Serving your King

The customer of tomorrow will be even more sophisticated than the customer of today. The twenty-first century customer will be savvier and have even higher expectations than today’s customer. It is the obligation of the service industry to assume the responsibility of raising the level of service and, likewise, to manage the expectations of our customers.

Tough economic times breed even tougher, more demanding customers. Customer expectations are at ever-increasing highs, while customer loyalty, seemingly, is at ever-decreasing lows.

It is easier to accelerate your business by cultivating the customers you already have rather than constantly working to attract new customers.

Through it all, there remains one inescapable fact: building a business depends on an organization’s ability to profitably deliver some superior proposition of value to some set of customers. If those customers don’t perceive superior value from you, they’ll turn their interest, attentions, and their wallets, to the alternatives that do exist. Companies lose their place in the market when they ignore the customers’ needs and do not show any distinctive competence or unique capability. Many products wither away from the markets because an organization does not understand the changing market environment and importance of delivering values to customers.

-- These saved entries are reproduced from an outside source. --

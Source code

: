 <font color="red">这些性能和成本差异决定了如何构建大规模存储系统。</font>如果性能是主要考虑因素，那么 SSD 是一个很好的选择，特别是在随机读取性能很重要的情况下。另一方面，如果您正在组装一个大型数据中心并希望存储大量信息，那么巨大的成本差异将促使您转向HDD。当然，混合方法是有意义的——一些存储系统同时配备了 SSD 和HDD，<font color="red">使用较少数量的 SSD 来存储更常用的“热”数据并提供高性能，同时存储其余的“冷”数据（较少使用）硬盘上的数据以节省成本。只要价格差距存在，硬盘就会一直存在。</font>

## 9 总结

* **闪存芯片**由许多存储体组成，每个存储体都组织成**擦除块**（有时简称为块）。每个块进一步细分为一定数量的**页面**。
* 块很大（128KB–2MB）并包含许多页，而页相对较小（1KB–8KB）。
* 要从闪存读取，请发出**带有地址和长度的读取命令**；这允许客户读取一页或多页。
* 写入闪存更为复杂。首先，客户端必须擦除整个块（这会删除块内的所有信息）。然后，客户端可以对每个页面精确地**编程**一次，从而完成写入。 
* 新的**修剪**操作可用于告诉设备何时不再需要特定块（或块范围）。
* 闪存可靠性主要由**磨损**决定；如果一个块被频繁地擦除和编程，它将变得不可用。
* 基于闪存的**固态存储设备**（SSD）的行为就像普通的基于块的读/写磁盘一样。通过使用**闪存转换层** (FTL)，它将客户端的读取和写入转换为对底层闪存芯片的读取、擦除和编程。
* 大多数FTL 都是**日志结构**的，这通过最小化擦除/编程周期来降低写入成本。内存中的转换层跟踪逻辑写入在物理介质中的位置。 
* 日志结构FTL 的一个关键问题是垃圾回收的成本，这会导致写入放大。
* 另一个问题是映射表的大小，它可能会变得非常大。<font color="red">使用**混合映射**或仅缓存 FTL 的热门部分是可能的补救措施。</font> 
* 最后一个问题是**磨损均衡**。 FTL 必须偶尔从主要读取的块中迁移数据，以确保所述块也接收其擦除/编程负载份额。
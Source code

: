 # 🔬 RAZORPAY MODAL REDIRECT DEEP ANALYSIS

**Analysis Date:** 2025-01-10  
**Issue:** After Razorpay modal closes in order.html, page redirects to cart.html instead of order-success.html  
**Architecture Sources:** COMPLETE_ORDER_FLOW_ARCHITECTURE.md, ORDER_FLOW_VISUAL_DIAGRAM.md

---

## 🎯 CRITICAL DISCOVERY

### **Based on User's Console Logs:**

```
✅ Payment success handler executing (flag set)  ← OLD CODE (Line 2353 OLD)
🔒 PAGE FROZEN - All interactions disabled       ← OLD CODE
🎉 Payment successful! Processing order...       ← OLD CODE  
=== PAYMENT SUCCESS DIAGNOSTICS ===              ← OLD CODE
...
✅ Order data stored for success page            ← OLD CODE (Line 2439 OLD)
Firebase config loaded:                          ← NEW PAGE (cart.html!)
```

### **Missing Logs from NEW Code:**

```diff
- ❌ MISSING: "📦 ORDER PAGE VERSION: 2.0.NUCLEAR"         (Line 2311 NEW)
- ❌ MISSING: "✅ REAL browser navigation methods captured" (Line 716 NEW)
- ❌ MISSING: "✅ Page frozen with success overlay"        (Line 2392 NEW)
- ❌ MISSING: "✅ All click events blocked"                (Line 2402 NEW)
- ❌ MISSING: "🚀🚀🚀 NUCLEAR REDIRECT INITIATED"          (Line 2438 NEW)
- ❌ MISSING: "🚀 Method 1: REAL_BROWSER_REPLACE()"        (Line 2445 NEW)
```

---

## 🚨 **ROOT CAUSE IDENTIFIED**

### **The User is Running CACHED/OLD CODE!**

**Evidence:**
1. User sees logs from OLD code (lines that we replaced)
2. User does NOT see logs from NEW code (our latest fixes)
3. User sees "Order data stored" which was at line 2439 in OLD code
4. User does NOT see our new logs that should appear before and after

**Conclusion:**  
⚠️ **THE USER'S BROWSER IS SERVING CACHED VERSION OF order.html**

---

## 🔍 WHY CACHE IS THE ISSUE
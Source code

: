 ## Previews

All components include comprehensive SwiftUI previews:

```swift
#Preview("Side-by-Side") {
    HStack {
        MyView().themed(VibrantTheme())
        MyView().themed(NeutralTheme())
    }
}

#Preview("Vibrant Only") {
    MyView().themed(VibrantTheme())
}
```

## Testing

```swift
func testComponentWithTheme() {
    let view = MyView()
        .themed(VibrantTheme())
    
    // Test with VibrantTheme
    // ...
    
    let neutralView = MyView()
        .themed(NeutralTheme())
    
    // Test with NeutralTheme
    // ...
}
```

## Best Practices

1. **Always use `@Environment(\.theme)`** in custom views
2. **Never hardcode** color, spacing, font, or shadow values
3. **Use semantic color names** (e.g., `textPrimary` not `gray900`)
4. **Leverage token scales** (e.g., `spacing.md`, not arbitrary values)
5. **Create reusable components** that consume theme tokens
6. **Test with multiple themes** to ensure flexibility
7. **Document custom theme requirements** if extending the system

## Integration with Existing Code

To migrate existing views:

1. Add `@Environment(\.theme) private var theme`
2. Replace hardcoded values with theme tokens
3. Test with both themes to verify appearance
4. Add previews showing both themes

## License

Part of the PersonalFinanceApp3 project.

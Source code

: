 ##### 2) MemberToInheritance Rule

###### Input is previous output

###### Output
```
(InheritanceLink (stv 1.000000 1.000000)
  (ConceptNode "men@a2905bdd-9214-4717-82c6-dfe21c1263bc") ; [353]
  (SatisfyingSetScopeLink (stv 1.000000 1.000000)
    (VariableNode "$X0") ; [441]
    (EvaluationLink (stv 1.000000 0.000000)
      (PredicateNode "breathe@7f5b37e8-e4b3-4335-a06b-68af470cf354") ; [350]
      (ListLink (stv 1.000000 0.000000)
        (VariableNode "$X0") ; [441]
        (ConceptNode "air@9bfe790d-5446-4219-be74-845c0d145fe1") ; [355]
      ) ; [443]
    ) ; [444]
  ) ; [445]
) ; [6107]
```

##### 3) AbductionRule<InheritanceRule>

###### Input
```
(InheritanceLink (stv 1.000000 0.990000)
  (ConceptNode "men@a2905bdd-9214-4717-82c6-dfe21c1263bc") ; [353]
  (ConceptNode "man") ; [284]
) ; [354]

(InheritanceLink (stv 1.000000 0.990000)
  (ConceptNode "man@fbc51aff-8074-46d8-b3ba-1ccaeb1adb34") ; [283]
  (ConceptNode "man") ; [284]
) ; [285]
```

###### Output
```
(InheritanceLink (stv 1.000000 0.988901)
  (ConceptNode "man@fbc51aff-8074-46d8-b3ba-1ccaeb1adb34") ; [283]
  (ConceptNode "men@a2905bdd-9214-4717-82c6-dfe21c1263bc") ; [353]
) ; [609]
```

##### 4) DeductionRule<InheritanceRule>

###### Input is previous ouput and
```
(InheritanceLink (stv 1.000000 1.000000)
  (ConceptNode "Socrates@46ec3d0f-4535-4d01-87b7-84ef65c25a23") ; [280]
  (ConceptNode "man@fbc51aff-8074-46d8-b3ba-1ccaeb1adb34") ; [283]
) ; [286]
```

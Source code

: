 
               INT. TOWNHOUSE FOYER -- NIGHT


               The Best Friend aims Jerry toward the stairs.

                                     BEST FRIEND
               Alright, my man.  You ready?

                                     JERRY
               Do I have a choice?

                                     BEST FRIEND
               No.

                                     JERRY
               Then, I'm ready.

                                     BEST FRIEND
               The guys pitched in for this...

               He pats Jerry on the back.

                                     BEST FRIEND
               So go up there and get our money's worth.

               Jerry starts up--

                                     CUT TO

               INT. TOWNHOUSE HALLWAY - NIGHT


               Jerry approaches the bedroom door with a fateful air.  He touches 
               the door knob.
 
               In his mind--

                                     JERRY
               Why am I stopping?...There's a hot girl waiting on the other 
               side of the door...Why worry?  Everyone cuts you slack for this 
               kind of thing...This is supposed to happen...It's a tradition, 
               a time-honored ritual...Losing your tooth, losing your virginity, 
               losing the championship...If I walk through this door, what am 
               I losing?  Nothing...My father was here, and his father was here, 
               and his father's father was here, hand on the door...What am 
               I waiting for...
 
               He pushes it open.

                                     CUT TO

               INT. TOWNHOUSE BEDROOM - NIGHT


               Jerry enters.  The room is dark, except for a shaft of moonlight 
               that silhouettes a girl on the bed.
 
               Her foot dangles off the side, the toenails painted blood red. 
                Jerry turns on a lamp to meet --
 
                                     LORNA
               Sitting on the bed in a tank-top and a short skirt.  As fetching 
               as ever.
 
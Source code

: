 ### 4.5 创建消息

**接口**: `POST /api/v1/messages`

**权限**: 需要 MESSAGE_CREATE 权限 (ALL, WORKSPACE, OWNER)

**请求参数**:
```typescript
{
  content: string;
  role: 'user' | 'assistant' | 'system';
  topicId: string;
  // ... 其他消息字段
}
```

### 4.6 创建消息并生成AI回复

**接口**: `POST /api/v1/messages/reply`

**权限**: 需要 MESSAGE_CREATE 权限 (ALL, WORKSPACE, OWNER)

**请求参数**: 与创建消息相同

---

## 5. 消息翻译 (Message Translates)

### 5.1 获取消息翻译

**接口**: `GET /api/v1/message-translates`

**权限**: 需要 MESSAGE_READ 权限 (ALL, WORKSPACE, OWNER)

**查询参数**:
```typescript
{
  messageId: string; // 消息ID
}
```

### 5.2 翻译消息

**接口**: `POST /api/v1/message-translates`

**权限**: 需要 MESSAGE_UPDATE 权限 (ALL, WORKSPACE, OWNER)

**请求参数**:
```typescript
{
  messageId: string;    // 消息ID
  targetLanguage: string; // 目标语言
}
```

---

Superior value can be rooted in distinctive customer relationships built with the customer. A customer must feel confident that your organization understands, cares about and is committed on his business like none other. This feeling transcends to a range of service factor like speed, convenience, and consistency.

Fostering outstanding customer service is every employee’s responsibility, starting from its leadership. Leadership is encouraged to lead with strategic clarity build on servicing the best customers. Customer facing employees in turn, must be empowered, the power that comes with widespread recognition that anyone who speaks for the customer speaks with authority. Clarity demands leadership by example – a culture can be no more customer-centric than what is allowed by the everyday example set by senior management.

There are no secrets where the customer is concerned.

Satisfied customer:

  1. Will continue doing business until something better comes along, whether better location, better price or better variety.
  2. No relationship formed.
  3. No personal interaction.
  4. Sees business as impersonal, only doing business with a company, not with a person.

Loyal customer:

  1. Forgives and understands minor problems.
  2. Not price sensitive.
  3. Will help sell the business with word-of-mouth advertising.
  4. Will not jump at the next attractive offer.

Front line employees must be empowered to affect decisions on behalf of the customer and management must encourage and support this shift in power. A customer-centric culture is focused on balancing between the internal organization’s world and the outside world, where exceeding the customer’s expectations is everybody’s task at hand.